Above is a similar one but more intricate.
Surprisingly, this is also a hollow torus. Just
a minor variation of the first design produces this intricate
flower-like form. Imagine coloring the vertices black and white
like a checkerboard, then increase the radius of all the white ones and
decrease the radius of the black ones.
In this project, a random maze is generated and used
to texture the torus surface. There is a unique path from start
to finish which one can follow with a tiny ball bearing.
In this project the turbine-like form is a fancy torus.
It is free to rotate about a shaft attached to a base.
A number of projects were geometric forms. This
is a modification of a truncated rhombicuboctahedron, designed to look
like a flying object. While not the original intent, this was a
pleasing serendipitous result.
Here is an indented polyhedral form. Adjusting
the software sliders moves vertices radially and over the surface while
always maintaining icosahedral symmetry. The green model was made in
ABS plastic on an FDM machine. (Thank you to Imin Kao for access to the
FDM machine and to Juan Carlos for operating it and giving a class
tour.)
Another icosahedral object generator---with
somewhat different
triangulation and parameters---produces this spiky object.
Here are four separate equilateral triangles with every pair
linked.
Try making this from twelve soda straws and some string!
Three-dimensional fractals are natural for this sort
of class. Here is a well known one, the Menger Sponge (in a low-order
approximation).
Above is a fractal binary tree. There are ten
levels of branching, so it has 1024 terminal leaves. Notice that
every branch at every level is similar, just translated, rotated, and
scaled.
Inspired by a leaf, trigonometric functions determine
the undulations and the edge shape of this surface.

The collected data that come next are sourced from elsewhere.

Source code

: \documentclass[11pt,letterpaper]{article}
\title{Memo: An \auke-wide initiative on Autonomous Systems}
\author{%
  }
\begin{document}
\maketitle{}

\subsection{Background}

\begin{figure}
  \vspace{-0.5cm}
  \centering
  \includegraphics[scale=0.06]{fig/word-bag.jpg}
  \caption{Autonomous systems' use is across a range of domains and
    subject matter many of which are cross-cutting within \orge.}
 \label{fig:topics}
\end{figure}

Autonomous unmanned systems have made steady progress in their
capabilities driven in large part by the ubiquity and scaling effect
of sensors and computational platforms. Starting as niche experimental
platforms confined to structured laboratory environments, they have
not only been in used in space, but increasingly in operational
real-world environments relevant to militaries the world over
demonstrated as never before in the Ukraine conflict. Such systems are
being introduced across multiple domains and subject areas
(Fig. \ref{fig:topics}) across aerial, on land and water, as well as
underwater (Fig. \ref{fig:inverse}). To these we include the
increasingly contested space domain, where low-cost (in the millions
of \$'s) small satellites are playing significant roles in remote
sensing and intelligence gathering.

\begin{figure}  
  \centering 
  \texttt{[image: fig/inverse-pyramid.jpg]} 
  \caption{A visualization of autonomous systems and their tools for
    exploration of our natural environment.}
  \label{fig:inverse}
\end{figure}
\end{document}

This flower illustrates phylotaxis. Note the various spirals, like
sunflower seeds.
Another nature-inspired design: an elegant model of a hollow spiral
shell.
Although inspired by a snowflake, this project is
more like six pine cones attached to the six sides of a small inner
cube. (Actually two of the arms broke off during fabrication, so
they are glued back on for this photo.)
This project makes "cookies" from 2D images.
Different levels of
image intensity get mapped to different thicknesses, and software
sliders control filtering, thresholding, smoothing, etc. So from any
image file one can create a 3D relief extrusion.